John Hare’s God’s Commands, Chapter 3, “Eudaemonism,” Section 3.3.2: The Second Defense: Stoic

We turn next to a different defense that the eudaemonist might make, one that derives from the Stoics. The idea is that the notion of reason brings impartiality with it, and so our good as rational beings requires that we follow the moral law. This is the sort of idea that says achieving the good of all, as you do if you act impartially, just is achieving your own good properly understood.

The key is “properly understood.” The good or “benefit” has to be distinguished from the merely “convenient.” Goods when properly understood are shared or common to the excellent. We have from the Stoics a “double-source” view of motivation. They distinguish motivation by self-concern and motivation by concern for others. Both of these develop. They have a technical term for this that we can translate “appropriation.” We can distinguish two kinds of appropriation: personal and social. The first is the development that takes us from self-preservation to valuing reasoning as a way to get the things that fit our nature, such as health and wealth, and then to valuing reason in its own right. The second is the development through progressively wider social groupings, until one cares for every human being.

This is a double-source theory in a sense, but not in the sense introduced earlier. This is because the Stoics were eudaemonists, and held that both forms of appropriation enable one to see better a single thing, one’s own chief good, which remains the source of all motivation. But here’s a problem: It’s true that if I already see my aunt, for example, as worth the same as my mother, then I will see that a benefit to my aunt is worth the same as a benefit to my mother. But if I don’t already see this, it is unclear how reason can require me to see it. What the argument needs to show is that it’s irrational to prefer benefiting those near to those far. Why should reason move to this? In fact, for that matter, why should reason prevent me preferring benefiting myself to benefiting someone else?

A contemporary philosopher who makes an argument rather similar to the Stoic one is Peter Singer. He thinks that we can get on an “escalator of reason,” and find ourselves moving toward the standpoint of the impartial spectator or ideal observer. From this standpoint, which Sidgwick calls the point of view of the universe, it makes no difference to the moral decision whether the interest being served is mine or someone else’s. But Singer also accepts from Sidgwick that reason allows me to get off the escalator at any point. He denies the argument he attributes to Kant that reason by its nature requires universalizing, or willing the maxims of our actions as universal laws. The point is that Singer acknowledges that we can’t get a convincing argument from the nature of reason itself for moving to the moral point of view. There is nothing irrational in itself, he says, about preferring oneself.
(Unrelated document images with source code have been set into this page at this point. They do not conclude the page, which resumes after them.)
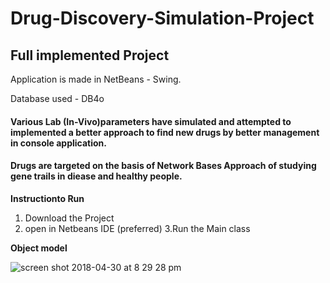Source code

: # Drug-Discovery-Simulation-Project
## Full implemented Project
Application is made in NetBeans - Swing.

Database used - DB4o

#### Various Lab (In-Vivo)parameters have simulated and attempted to implemented a better approach to find new drugs by better management in console application.

#### Drugs are targeted on the basis of Network Bases Approach of studying gene trails in diease and healthy people.


**Instructionto Run** 
1. Download the Project
2. open in Netbeans IDE (preferred)
3.Run the Main class 

**Object model**

![screen shot 2018-04-30 at 8 29 28 pm](https://user-images.githubusercontent.com/23444603/39456559-5d60e138-4cb5-11e8-8273-9f191eae99cd.png)
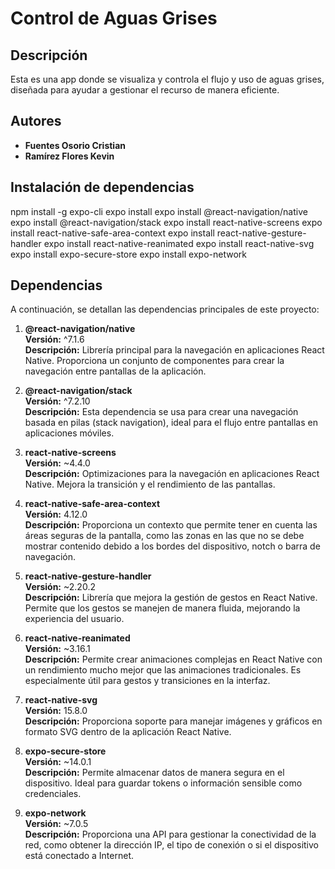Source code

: # Control de Aguas Grises

## Descripción

Esta es una app donde se visualiza y controla el flujo y uso de aguas grises, diseñada para ayudar a gestionar el recurso de manera eficiente.

## Autores

- **Fuentes Osorio Cristian**
- **Ramírez Flores Kevin**

## Instalación de dependencias
npm install -g expo-cli
expo install
expo install @react-navigation/native
expo install @react-navigation/stack
expo install react-native-screens
expo install react-native-safe-area-context
expo install react-native-gesture-handler
expo install react-native-reanimated
expo install react-native-svg
expo install expo-secure-store
expo install expo-network


## Dependencias

A continuación, se detallan las dependencias principales de este proyecto:

1. **@react-navigation/native**  
   **Versión:** ^7.1.6  
   **Descripción:** Librería principal para la navegación en aplicaciones React Native. Proporciona un conjunto de componentes para crear la navegación entre pantallas de la aplicación.

2. **@react-navigation/stack**  
   **Versión:** ^7.2.10  
   **Descripción:** Esta dependencia se usa para crear una navegación basada en pilas (stack navigation), ideal para el flujo entre pantallas en aplicaciones móviles.

3. **react-native-screens**  
   **Versión:** ~4.4.0  
   **Descripción:** Optimizaciones para la navegación en aplicaciones React Native. Mejora la transición y el rendimiento de las pantallas.

4. **react-native-safe-area-context**  
   **Versión:** 4.12.0  
   **Descripción:** Proporciona un contexto que permite tener en cuenta las áreas seguras de la pantalla, como las zonas en las que no se debe mostrar contenido debido a los bordes del dispositivo, notch o barra de navegación.

5. **react-native-gesture-handler**  
   **Versión:** ~2.20.2  
   **Descripción:** Librería que mejora la gestión de gestos en React Native. Permite que los gestos se manejen de manera fluida, mejorando la experiencia del usuario.

6. **react-native-reanimated**  
    **Versión:** ~3.16.1  
    **Descripción:** Permite crear animaciones complejas en React Native con un rendimiento mucho mejor que las animaciones tradicionales. Es especialmente útil para gestos y transiciones en la interfaz.

7. **react-native-svg**  
    **Versión:** 15.8.0  
    **Descripción:** Proporciona soporte para manejar imágenes y gráficos en formato SVG dentro de la aplicación React Native.

8. **expo-secure-store**  
    **Versión:** ~14.0.1  
    **Descripción:** Permite almacenar datos de manera segura en el dispositivo. Ideal para guardar tokens o información sensible como credenciales.

9. **expo-network**  
    **Versión:** ~7.0.5  
    **Descripción:** Proporciona una API para gestionar la conectividad de la red, como obtener la dirección IP, el tipo de conexión o si el dispositivo está conectado a Internet.
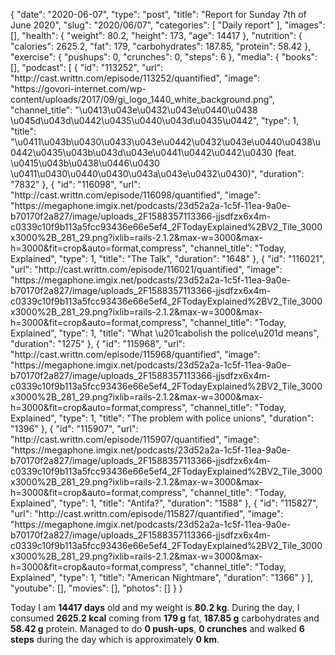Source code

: {
    "date": "2020-06-07",
    "type": "post",
    "title": "Report for Sunday 7th of June 2020",
    "slug": "2020\/06\/07",
    "categories": [
        "Daily report"
    ],
    "images": [],
    "health": {
        "weight": 80.2,
        "height": 173,
        "age": 14417
    },
    "nutrition": {
        "calories": 2625.2,
        "fat": 179,
        "carbohydrates": 187.85,
        "protein": 58.42
    },
    "exercise": {
        "pushups": 0,
        "crunches": 0,
        "steps": 6
    },
    "media": {
        "books": [],
        "podcast": [
            {
                "id": "113252",
                "url": "http:\/\/cast.writtn.com\/episode\/113252\/quantified",
                "image": "https:\/\/govori-internet.com\/wp-content\/uploads\/2017\/09\/gi_logo_1440_white_background.png",
                "channel_title": "\u0413\u043e\u0432\u043e\u0440\u0438 \u045d\u043d\u0442\u0435\u0440\u043d\u0435\u0442",
                "type": 1,
                "title": "\u0411\u043b\u0430\u0433\u043e\u0442\u0432\u043e\u0440\u0438\u0442\u0435\u043b\u043d\u043e\u0441\u0442\u0442\u0430 (feat. \u0415\u043b\u0438\u0446\u0430 \u0411\u0430\u0440\u0430\u043a\u043e\u0432\u0430)",
                "duration": "7832"
            },
            {
                "id": "116098",
                "url": "http:\/\/cast.writtn.com\/episode\/116098\/quantified",
                "image": "https:\/\/megaphone.imgix.net\/podcasts\/23d52a2a-1c5f-11ea-9a0e-b70170f2a827\/image\/uploads_2F1588357113366-jjsdfzx6x4m-c0339c10f9b113a5fcc93436e66e5ef4_2FTodayExplained%2BV2_Tile_3000x3000%2B_281_29.png?ixlib=rails-2.1.2&max-w=3000&max-h=3000&fit=crop&auto=format,compress",
                "channel_title": "Today, Explained",
                "type": 1,
                "title": "The Talk",
                "duration": "1648"
            },
            {
                "id": "116021",
                "url": "http:\/\/cast.writtn.com\/episode\/116021\/quantified",
                "image": "https:\/\/megaphone.imgix.net\/podcasts\/23d52a2a-1c5f-11ea-9a0e-b70170f2a827\/image\/uploads_2F1588357113366-jjsdfzx6x4m-c0339c10f9b113a5fcc93436e66e5ef4_2FTodayExplained%2BV2_Tile_3000x3000%2B_281_29.png?ixlib=rails-2.1.2&max-w=3000&max-h=3000&fit=crop&auto=format,compress",
                "channel_title": "Today, Explained",
                "type": 1,
                "title": "What \u201cabolish the police\u201d means",
                "duration": "1275"
            },
            {
                "id": "115968",
                "url": "http:\/\/cast.writtn.com\/episode\/115968\/quantified",
                "image": "https:\/\/megaphone.imgix.net\/podcasts\/23d52a2a-1c5f-11ea-9a0e-b70170f2a827\/image\/uploads_2F1588357113366-jjsdfzx6x4m-c0339c10f9b113a5fcc93436e66e5ef4_2FTodayExplained%2BV2_Tile_3000x3000%2B_281_29.png?ixlib=rails-2.1.2&max-w=3000&max-h=3000&fit=crop&auto=format,compress",
                "channel_title": "Today, Explained",
                "type": 1,
                "title": "The problem with police unions",
                "duration": "1396"
            },
            {
                "id": "115907",
                "url": "http:\/\/cast.writtn.com\/episode\/115907\/quantified",
                "image": "https:\/\/megaphone.imgix.net\/podcasts\/23d52a2a-1c5f-11ea-9a0e-b70170f2a827\/image\/uploads_2F1588357113366-jjsdfzx6x4m-c0339c10f9b113a5fcc93436e66e5ef4_2FTodayExplained%2BV2_Tile_3000x3000%2B_281_29.png?ixlib=rails-2.1.2&max-w=3000&max-h=3000&fit=crop&auto=format,compress",
                "channel_title": "Today, Explained",
                "type": 1,
                "title": "Antifa?",
                "duration": "1588"
            },
            {
                "id": "115827",
                "url": "http:\/\/cast.writtn.com\/episode\/115827\/quantified",
                "image": "https:\/\/megaphone.imgix.net\/podcasts\/23d52a2a-1c5f-11ea-9a0e-b70170f2a827\/image\/uploads_2F1588357113366-jjsdfzx6x4m-c0339c10f9b113a5fcc93436e66e5ef4_2FTodayExplained%2BV2_Tile_3000x3000%2B_281_29.png?ixlib=rails-2.1.2&max-w=3000&max-h=3000&fit=crop&auto=format,compress",
                "channel_title": "Today, Explained",
                "type": 1,
                "title": "American Nightmare",
                "duration": "1366"
            }
        ],
        "youtube": [],
        "movies": [],
        "photos": []
    }
}

Today I am <strong>14417 days</strong> old and my weight is <strong>80.2 kg</strong>. During the day, I consumed <strong>2625.2 kcal</strong> coming from <strong>179 g</strong> fat, <strong>187.85 g</strong> carbohydrates and <strong>58.42 g</strong> protein. Managed to do <strong>0 push-ups</strong>, <strong>0 crunches</strong> and walked <strong>6 steps</strong> during the day which is approximately <strong>0 km</strong>.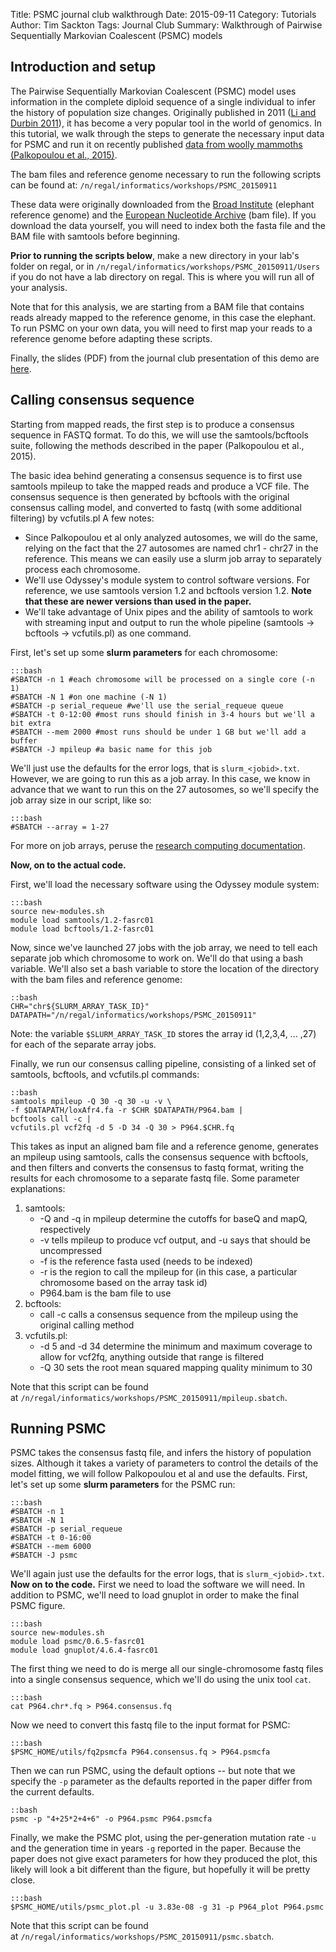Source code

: Title: PSMC journal club walkthrough
Date: 2015-09-11
Category: Tutorials
Author: Tim Sackton
Tags: Journal Club
Summary: Walkthrough of Pairwise Sequentially Markovian Coalescent (PSMC) models

## Introduction and setup

The Pairwise Sequentially Markovian Coalescent (PSMC) model uses information in the complete diploid sequence of a single individual to infer the history of population size changes. Originally published in 2011 ([Li and Durbin 2011](http://www.nature.com/nature/journal/v475/n7357/full/nature10231.html)), it has become a very popular tool in the world of genomics. In this tutorial, we walk through the steps to generate the necessary input data for PSMC and run it on recently published [data from woolly mammoths (Palkopoulou et al., 2015)](http://www.sciencedirect.com/science/article/pii/S0960982215004200). 


The bam files and reference genome necessary to run the following scripts can be found at: `/n/regal/informatics/workshops/PSMC_20150911` 


These data were originally downloaded from the [Broad Institute](ftp://ftp.broadinstitute.org/distribution/assemblies/mammals/elephant/loxAfr4/) (elephant reference genome) and the [European Nucleotide Archive](http://www.ebi.ac.uk/ena/data/view/ERX935618) (bam file). If you download the data yourself, you will need to index both the fasta file and the BAM file with samtools before beginning.
 

**Prior to running the scripts below**, make a new directory in your lab's folder on regal, or in `/n/regal/informatics/workshops/PSMC_20150911/Users` if you do not have a lab directory on regal. This is where you will run all of your analysis. 

Note that for this analysis, we are starting from a BAM file that contains reads already mapped to the reference genome, in this case the elephant. To run PSMC on your own data, you will need to first map your reads to a reference genome before adapting these scripts. 


Finally, the slides (PDF) from the journal club presentation of this demo are [here](http://informatics.fas.harvard.edu/wp-content/uploads/2015/09/PSMC_demo_notes.pdf).

## Calling consensus sequence

Starting from mapped reads, the first step is to produce a consensus sequence in FASTQ format. To do this, we will use the samtools/bcftools suite, following the methods described in the paper (Palkopoulou et al., 2015). 

The basic idea behind generating a consensus sequence is to first use samtools mpileup to take the mapped reads and produce a VCF file. The consensus sequence is then generated by bcftools with the original consensus calling model, and converted to fastq (with some additional filtering) by vcfutils.pl A few notes:

*   Since Palkopoulou et al only analyzed autosomes, we will do the same, relying on the fact that the 27 autosomes are named chr1 - chr27 in the reference. This means we can easily use a slurm job array to separately process each chromosome.
*   We'll use Odyssey's module system to control software versions. For reference, we use samtools version 1.2 and bcftools version 1.2\. **Note that these are newer versions than used in the paper.**
*   We'll take advantage of Unix pipes and the ability of samtools to work with streaming input and output to run the whole pipeline (samtools -> bcftools -> vcfutils.pl) as one command.

First, let's set up some **slurm parameters** for each chromosome:

    :::bash
    #SBATCH -n 1 #each chromosome will be processed on a single core (-n 1)  
    #SBATCH -N 1 #on one machine (-N 1)  
    #SBATCH -p serial_requeue #we'll use the serial_requeue queue 
    #SBATCH -t 0-12:00 #most runs should finish in 3-4 hours but we'll a bit extra
    #SBATCH --mem 2000 #most runs should be under 1 GB but we'll add a buffer
    #SBATCH -J mpileup #a basic name for this job  

We'll just use the defaults for the error logs, that is `slurm_<jobid>.txt`. However, we are going to run this as a job array. In this case, we know in advance that we want to run this on the 27 autosomes, so we'll specify the job array size in our script, like so:

    :::bash
    #SBATCH --array = 1-27

For more on job arrays, peruse the [research computing documentation](https://rc.fas.harvard.edu/resources/documentation/submitting-large-numbers-of-jobs-to-odyssey/#Using_job_arrays). 

**Now, on to the actual code.** 


First, we'll load the necessary software using the Odyssey module system:

    :::bash
    source new-modules.sh  
    module load samtools/1.2-fasrc01  
    module load bcftools/1.2-fasrc01  

Now, since we've launched 27 jobs with the job array, we need to tell each separate job which chromosome to work on. We'll do that using a bash variable. We'll also set a bash variable to store the location of the directory with the bam files and reference genome:

    ::bash
    CHR="chr${SLURM_ARRAY_TASK_ID}"  
    DATAPATH="/n/regal/informatics/workshops/PSMC_20150911"  

Note: the variable `$SLURM_ARRAY_TASK_ID` stores the array id (1,2,3,4, ... ,27) for each of the separate array jobs. 

Finally, we run our consensus calling pipeline, consisting of a linked set of samtools, bcftools, and vcfutils.pl commands:

    ::bash
    samtools mpileup -Q 30 -q 30 -u -v \
    -f $DATAPATH/loxAfr4.fa -r $CHR $DATAPATH/P964.bam |  
    bcftools call -c |  
    vcfutils.pl vcf2fq -d 5 -D 34 -Q 30 > P964.$CHR.fq

This takes as input an aligned bam file and a reference genome, generates an mpileup using samtools, calls the consensus sequence with bcftools, and then filters and converts the consensus to fastq format, writing the results for each chromosome to a separate fastq file. Some parameter explanations:

1.  samtools:
    *   -Q and -q in mpileup determine the cutoffs for baseQ and mapQ, respectively
    *   -v tells mpileup to produce vcf output, and -u says that should be uncompressed
    *   -f is the reference fasta used (needs to be indexed)
    *   -r is the region to call the mpileup for (in this case, a particular chromosome based on the array task id)
    *   P964.bam is the bam file to use
1.  bcftools:
    *   call -c calls a consensus sequence from the mpileup using the original calling method
1.  vcfutils.pl:
    *   -d 5 and -d 34 determine the minimum and maximum coverage to allow for vcf2fq, anything outside that range is filtered
    *   -Q 30 sets the root mean squared mapping quality minimum to 30

Note that this script can be found at `/n/regal/informatics/workshops/PSMC_20150911/mpileup.sbatch`.

## Running PSMC

PSMC takes the consensus fastq file, and infers the history of population sizes. Although it takes a variety of parameters to control the details of the model fitting, we will follow Palkopoulou et al and use the defaults. First, let's set up some **slurm parameters** for the PSMC run:

    :::bash
    #SBATCH -n 1 
    #SBATCH -N 1 
    #SBATCH -p serial_requeue 
    #SBATCH -t 0-16:00   
    #SBATCH --mem 6000 
    #SBATCH -J psmc 

We'll again just use the defaults for the error logs, that is `slurm_<jobid>.txt`. **Now on to the code.** First we need to load the software we will need. In addition to PSMC, we'll need to load gnuplot in order to make the final PSMC figure.

    :::bash
    source new-modules.sh
    module load psmc/0.6.5-fasrc01
    module load gnuplot/4.6.4-fasrc01

The first thing we need to do is merge all our single-chromosome fastq files into a single consensus sequence, which we'll do using the unix tool `cat`.

    :::bash
    cat P964.chr*.fq > P964.consensus.fq

Now we need to convert this fastq file to the input format for PSMC:

    :::bash
    $PSMC_HOME/utils/fq2psmcfa P964.consensus.fq > P964.psmcfa

Then we can run PSMC, using the default options -- but note that we specify the `-p` parameter as the defaults reported in the paper differ from the current defaults.

    ::bash
    psmc -p "4+25*2+4+6" -o P964.psmc P964.psmcfa

Finally, we make the PSMC plot, using the per-generation mutation rate `-u` and the generation time in years `-g` reported in the paper. Because the paper does not give exact parameters for how they produced the plot, this likely will look a bit different than the figure, but hopefully it will be pretty close.

    :::bash
    $PSMC_HOME/utils/psmc_plot.pl -u 3.83e-08 -g 31 -p P964_plot P964.psmc

Note that this script can be found at `/n/regal/informatics/workshops/PSMC_20150911/psmc.sbatch`.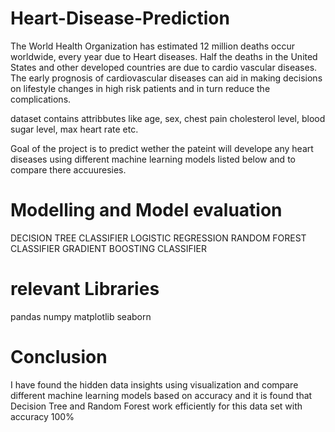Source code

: # Heart-Disease-Prediction
The World Health Organization has estimated 12 million deaths occur worldwide, every year due to Heart diseases. Half the deaths in the United States and other developed countries are due to cardio vascular diseases. The early prognosis of cardiovascular diseases can aid in making decisions on lifestyle changes in high risk patients and in turn reduce the complications.

dataset contains attribbutes like age, sex, chest pain cholesterol level, blood sugar level, max heart rate etc.

Goal of the project is to predict wether the pateint will develope any heart diseases using different machine learning models listed below and to compare there accuuresies.


# Modelling and Model evaluation

DECISION TREE CLASSIFIER
LOGISTIC REGRESSION 
RANDOM FOREST CLASSIFIER
GRADIENT BOOSTING CLASSIFIER



# relevant Libraries
pandas
numpy
matplotlib
seaborn

# Conclusion
I have found the hidden data insights using visualization and compare different machine learning models based on accuracy and it is found that Decision Tree and Random Forest work efficiently for this data set with accuracy 100%
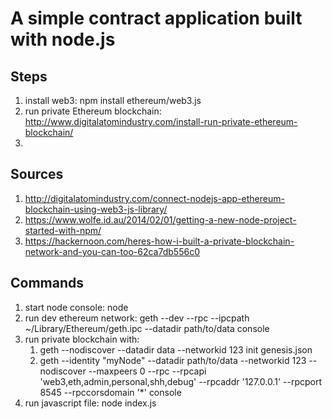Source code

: # A simple contract application built with node.js #


## Steps ## 

1. install web3: npm install ethereum/web3.js
2. run private Ethereum blockchain: http://www.digitalatomindustry.com/install-run-private-ethereum-blockchain/
3. 


## Sources ##

1. http://digitalatomindustry.com/connect-nodejs-app-ethereum-blockchain-using-web3-js-library/	
2. https://www.wolfe.id.au/2014/02/01/getting-a-new-node-project-started-with-npm/
3. https://hackernoon.com/heres-how-i-built-a-private-blockchain-network-and-you-can-too-62ca7db556c0


## Commands ##

1. start node console: node
2. run dev ethereum network:  geth --dev --rpc --ipcpath ~/Library/Ethereum/geth.ipc --datadir path/to/data console
3. run private blockchain with:
	1. geth --nodiscover --datadir data --networkid 123 init genesis.json 
	2. geth --identity "myNode" --datadir path/to/data --networkid 123 --nodiscover --maxpeers 0 --rpc --rpcapi 'web3,eth,admin,personal,shh,debug' --rpcaddr '127.0.0.1' --rpcport 8545 --rpccorsdomain '*' console
4. run javascript file: node index.js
A number of other contemporary philosophers have tried a similar strategy. One is Korsgaard, whose conception of the “normative question” Hare’s been using all along. She thinks that Kant intended the formulation of the Categorical Imperative in terms of universal law to give us, all by itself, the moral law. But she thinks Kant failed to see that prescribing universal law does not yet settle the question of the domain over which the law of the free will must range. The domain could be the desires of the moment, for example, or of the agent’s whole life. She thinks she can provide an argument for extending the domain over every rational being. She starts from the observation that what separates humans from other animals is their ability to act on the basis of a self-conception, what she calls a “practical identity,” conceptions like “sister” or “philosopher.” She thinks practical identities create unconditional obligations, and this is one place where her view can be questioned.

Cohen raises the case of the idealized Mafioso. Not doing some horrible deed might result in his loss of identity, yet surely we are better off not having to say that the Mafioso has an obligation to do the horrible thing. Korsgaard qualifies her claim by adding that the Mafioso has a deeper obligation to give up his immoral role. This is because the activity of reflection has rules of its own, and one of them is the rule that we should never stop reflecting until we have reached a satisfactory answer, one that admits of no further questioning. Following this rule would lead the Mafioso to morality.

Hare thinks the argument breaks down here. There is nothing in the nature of reflection as such that requires giving priority to the way humans are the same (namely, that they have practical identities) over the ways they are different. Even if it’s true that valuing your practical identity implies valuing the human capacity to set a practical identity, you can still value your differences from other human beings more. So, alas, it’s possible to be a fully reflective Nazi. To be sure, we can always define “reflection” or “reason” in such a way that it brings morality with it. But there does not seem to be a morally neutral account of reason or reflection that allows us to deduce morality from it. The history of attempts to give such an argument is not encouraging. If, though, we accept that the moral law is God’s command, then we can see a way to argue for it from the premise that reason tells us that, if there is a God, God is to be loved and obeyed (a proposition, recall, Scotus argued, can be known from its terms).